The person who had just stepped out from the open French window on to the lawn was certainly no longer little, but a tall, graceful young lady. There was, however, still some trace in her roguish mouth and dancing eyes of the smaller Barbara who had wrought such havoc among her enemies by firing six peas at a time instead of two.

Jack had never before been frightened at Bar, of all people in the world; but now, if Queen Mab had not still retained her hold of his arm, he might very likely have bolted into the shrubbery.

The girl advanced slowly across the lawn, casting inquiring glances, first at the red coat and medals, and then at the bronzed face of the stranger. Then suddenly her mouth opened, and she quickened her pace to a run.

"Oh, you rascal!" she cried. "It's Jack!"

That was all the speech-making Barbara thought necessary in welcoming the returning prodigal; and not caring a straw for bars and ribbons, pipeclay, and "royal tigers," she embraced him in the same hearty manner as she had always done when they met at the commencement of bygone summer holidays.

The dainty tea-table was a great change after the barrack-room. The pretty china cups seemed wonderfully small and fragile compared with the familiar basin; and once Jack found himself absent-mindedly stuffing his serviette into his sleeve, under the impression that it was his handkerchief.

"Why, when was the last time you had tea here?" asked Barbara. "It must have been that summer when Raymond—" She stopped short, but the last word instantly brought to Jack's mind the recollection of that evening when Fosberton had charged him with being a thief.

"By-the-bye," he exclaimed, "I forgot to tell you—I've found the watch."

"Yes, I know," answered Queen Mab quietly. "Valentine gave a full account of it in his letter."

Jack was just going to launch out into a long and forcible tirade on the subject of the theft, but his cousin signed to him across the table to let the matter drop.

"Aunt has been in such a dreadful way about it," she explained afterwards. "Only she and ourselves know about it. She doesn't like even to have Raymond's name mentioned. He has turned out a thorough scamp, and has given Uncle Fosberton no end of trouble. Father happened to know the friends of that officer who was killed, and when his things were sent home the watch was returned; so it's back again now in the same old place. Aunt has never told any one, not even Raymond himself, as she doesn't want to bring fresh trouble on his parents."

Later on in the evening, as they sat together in the old, panelled parlour in the soft light of the shaded lamp, the talk turned naturally and sweetly on Valentine—on all that he used to say and do; and Jack told as best he could the story of the desert march, and of that last sad parting on the river's brink. After he had finished, there was a silence; then Barbara picked up the piece of work she had laid down.
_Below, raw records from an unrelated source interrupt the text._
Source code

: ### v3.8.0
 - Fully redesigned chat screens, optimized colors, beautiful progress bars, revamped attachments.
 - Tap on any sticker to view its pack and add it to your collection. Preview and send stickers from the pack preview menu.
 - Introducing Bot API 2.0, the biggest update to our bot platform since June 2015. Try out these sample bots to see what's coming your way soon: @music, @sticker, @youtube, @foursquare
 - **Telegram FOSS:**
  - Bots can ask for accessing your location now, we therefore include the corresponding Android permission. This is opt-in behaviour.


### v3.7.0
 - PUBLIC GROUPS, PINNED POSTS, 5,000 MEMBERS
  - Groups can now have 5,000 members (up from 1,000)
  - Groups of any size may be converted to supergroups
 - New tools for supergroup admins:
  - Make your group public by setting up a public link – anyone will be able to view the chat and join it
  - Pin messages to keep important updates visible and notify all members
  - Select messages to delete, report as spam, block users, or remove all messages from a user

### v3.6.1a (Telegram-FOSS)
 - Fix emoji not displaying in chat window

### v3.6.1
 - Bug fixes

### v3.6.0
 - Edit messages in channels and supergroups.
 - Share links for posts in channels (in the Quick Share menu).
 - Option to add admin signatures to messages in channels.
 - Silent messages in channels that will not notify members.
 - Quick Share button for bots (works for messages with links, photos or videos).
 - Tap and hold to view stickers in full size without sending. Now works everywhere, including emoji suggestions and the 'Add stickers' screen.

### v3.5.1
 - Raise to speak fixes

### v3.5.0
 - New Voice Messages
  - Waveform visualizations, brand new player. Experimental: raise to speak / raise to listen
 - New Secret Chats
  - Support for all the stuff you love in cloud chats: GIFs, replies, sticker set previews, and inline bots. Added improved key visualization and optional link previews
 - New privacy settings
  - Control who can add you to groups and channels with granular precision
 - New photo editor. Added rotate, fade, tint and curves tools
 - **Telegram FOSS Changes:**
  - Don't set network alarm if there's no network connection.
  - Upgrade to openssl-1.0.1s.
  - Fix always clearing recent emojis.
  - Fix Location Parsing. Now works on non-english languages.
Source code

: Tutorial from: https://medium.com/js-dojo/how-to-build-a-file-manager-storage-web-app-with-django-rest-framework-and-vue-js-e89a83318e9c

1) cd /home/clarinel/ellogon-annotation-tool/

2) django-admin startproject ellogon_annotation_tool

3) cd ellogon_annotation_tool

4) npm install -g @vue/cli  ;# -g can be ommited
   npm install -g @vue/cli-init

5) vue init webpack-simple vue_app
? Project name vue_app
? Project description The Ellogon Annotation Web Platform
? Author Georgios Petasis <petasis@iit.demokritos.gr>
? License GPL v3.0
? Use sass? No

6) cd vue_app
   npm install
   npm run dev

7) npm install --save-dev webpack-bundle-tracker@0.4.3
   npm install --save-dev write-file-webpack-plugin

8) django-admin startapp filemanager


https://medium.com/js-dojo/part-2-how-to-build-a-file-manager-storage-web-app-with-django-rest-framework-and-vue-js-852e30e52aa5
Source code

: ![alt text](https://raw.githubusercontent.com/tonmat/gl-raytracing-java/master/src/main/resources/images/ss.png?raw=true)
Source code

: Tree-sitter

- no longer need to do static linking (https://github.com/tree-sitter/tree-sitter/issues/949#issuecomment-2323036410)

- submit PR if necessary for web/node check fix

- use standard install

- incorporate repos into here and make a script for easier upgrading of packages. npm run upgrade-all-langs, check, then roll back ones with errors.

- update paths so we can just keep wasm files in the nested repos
"So you didn't find war quite such a jolly thing as you used to think it would be?" she said, looking across at him with a tearful smile.

"No," he answered thoughtfully. "I suppose things that you have long set your mind on seldom turn out exactly what you want and expect them to be. I'm glad I saw active service, and I'd go through it all again a hundred times for the sake of having been with Valentine when he died; though it was little I could do for him, more than to say good-bye."

Queen Mab rose from her chair, and stooped over the speaker to wish him good-night.

"Never mind," she said softly. "I'm glad to think of both my boys that their warfare is accomplished!"



CHAPTER XXII

CONCLUSION.

"I never dreamed of such happiness as this while I was an ugly duckling!"—The Ugly Duckling.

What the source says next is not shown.